| Assignment |
In the material below, find each line with the string "this" and copy it.
☆ ☆ ☆ ☆ ☆ ☆ ☆
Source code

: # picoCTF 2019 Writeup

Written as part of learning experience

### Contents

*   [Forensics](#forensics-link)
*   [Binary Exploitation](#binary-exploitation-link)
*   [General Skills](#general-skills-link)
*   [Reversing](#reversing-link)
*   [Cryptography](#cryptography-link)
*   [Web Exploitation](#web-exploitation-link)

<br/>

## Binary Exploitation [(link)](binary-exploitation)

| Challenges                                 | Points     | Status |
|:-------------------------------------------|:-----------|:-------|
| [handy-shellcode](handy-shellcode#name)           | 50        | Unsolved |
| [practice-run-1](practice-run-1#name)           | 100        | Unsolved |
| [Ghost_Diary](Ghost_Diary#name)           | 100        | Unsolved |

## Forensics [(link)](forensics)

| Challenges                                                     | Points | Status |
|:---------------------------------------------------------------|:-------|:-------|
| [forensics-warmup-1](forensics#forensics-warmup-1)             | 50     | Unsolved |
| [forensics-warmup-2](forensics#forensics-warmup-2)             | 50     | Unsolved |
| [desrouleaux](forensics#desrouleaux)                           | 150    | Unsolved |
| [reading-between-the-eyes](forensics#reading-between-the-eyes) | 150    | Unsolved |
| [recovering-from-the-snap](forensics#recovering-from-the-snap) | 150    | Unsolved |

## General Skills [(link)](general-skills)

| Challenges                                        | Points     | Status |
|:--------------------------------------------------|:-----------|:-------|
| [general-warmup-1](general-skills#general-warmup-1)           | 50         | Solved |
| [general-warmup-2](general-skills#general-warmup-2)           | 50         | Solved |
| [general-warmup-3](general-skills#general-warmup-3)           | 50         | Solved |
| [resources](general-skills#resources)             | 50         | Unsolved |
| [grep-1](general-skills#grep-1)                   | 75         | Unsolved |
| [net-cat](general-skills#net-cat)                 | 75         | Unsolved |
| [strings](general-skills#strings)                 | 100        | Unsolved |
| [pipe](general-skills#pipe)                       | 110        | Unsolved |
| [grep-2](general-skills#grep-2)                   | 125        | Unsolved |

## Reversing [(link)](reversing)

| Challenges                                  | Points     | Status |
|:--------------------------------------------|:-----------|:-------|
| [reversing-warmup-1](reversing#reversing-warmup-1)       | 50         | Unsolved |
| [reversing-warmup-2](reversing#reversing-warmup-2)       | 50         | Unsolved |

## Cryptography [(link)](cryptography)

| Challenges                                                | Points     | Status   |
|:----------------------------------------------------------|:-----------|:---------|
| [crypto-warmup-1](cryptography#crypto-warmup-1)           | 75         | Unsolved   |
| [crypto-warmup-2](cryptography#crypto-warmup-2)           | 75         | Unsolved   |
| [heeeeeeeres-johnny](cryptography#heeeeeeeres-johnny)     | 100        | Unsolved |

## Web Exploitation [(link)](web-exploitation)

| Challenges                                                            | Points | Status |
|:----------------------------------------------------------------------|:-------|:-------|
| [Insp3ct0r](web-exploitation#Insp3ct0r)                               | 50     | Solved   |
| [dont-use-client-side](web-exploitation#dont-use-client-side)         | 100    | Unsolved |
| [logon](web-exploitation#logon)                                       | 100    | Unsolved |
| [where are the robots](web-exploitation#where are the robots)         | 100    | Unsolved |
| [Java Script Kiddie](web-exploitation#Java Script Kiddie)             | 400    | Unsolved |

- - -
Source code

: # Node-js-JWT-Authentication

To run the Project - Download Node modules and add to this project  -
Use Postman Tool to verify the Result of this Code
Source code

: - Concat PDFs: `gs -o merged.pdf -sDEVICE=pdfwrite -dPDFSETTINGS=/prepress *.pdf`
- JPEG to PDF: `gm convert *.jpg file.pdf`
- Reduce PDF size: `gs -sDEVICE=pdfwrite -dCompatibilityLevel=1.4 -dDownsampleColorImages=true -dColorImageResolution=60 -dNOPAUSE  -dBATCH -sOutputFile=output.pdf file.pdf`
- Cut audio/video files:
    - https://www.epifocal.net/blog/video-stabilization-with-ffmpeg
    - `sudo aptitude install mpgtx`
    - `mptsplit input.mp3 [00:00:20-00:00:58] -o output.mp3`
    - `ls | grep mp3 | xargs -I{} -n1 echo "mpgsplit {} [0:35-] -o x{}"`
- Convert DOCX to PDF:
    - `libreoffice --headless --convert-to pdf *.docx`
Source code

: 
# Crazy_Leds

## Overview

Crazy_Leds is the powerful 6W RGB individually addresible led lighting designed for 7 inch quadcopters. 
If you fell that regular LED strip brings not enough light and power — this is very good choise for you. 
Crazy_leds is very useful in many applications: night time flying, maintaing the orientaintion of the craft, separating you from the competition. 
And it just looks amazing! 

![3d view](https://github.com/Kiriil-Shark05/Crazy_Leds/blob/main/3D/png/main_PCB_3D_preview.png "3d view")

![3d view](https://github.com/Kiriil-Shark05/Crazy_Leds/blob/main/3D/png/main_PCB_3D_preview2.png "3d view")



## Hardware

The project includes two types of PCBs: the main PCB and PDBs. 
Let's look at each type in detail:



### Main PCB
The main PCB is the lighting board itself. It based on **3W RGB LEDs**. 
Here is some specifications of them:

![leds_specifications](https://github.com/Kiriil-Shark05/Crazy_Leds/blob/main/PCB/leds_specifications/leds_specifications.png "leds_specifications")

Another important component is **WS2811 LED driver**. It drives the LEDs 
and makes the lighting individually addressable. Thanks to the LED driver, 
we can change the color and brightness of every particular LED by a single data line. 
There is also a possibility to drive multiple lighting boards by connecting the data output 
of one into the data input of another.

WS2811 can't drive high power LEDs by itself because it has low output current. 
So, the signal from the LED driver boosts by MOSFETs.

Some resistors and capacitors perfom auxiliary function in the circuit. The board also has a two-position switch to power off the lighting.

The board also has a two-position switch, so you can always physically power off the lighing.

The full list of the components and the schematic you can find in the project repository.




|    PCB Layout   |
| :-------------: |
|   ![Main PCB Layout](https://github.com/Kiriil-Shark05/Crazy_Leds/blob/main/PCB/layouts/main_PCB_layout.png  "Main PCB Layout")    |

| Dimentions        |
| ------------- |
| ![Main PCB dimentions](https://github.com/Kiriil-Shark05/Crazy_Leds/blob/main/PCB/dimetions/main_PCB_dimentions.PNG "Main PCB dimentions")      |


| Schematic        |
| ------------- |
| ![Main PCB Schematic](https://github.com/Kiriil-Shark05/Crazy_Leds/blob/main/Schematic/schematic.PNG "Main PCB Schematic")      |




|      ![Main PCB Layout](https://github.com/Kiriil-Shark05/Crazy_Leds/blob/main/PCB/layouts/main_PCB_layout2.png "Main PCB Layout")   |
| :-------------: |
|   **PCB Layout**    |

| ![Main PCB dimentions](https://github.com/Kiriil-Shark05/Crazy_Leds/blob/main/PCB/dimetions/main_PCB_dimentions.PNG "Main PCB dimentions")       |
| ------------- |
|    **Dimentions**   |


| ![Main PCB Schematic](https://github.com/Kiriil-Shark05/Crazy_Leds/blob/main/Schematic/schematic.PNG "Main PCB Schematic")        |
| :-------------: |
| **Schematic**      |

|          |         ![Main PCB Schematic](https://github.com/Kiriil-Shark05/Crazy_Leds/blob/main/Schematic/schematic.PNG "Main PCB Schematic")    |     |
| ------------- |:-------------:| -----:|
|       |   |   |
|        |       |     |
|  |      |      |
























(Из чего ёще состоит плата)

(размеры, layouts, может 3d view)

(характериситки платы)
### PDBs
☆ ☆ ☆ ☆ ☆ ☆ ☆
| Written solution |
To run the Project - Download Node modules and add to this project  -
Use Postman Tool to verify the Result of this Code
If you fell that regular LED strip brings not enough light and power — this is very good choise for you. 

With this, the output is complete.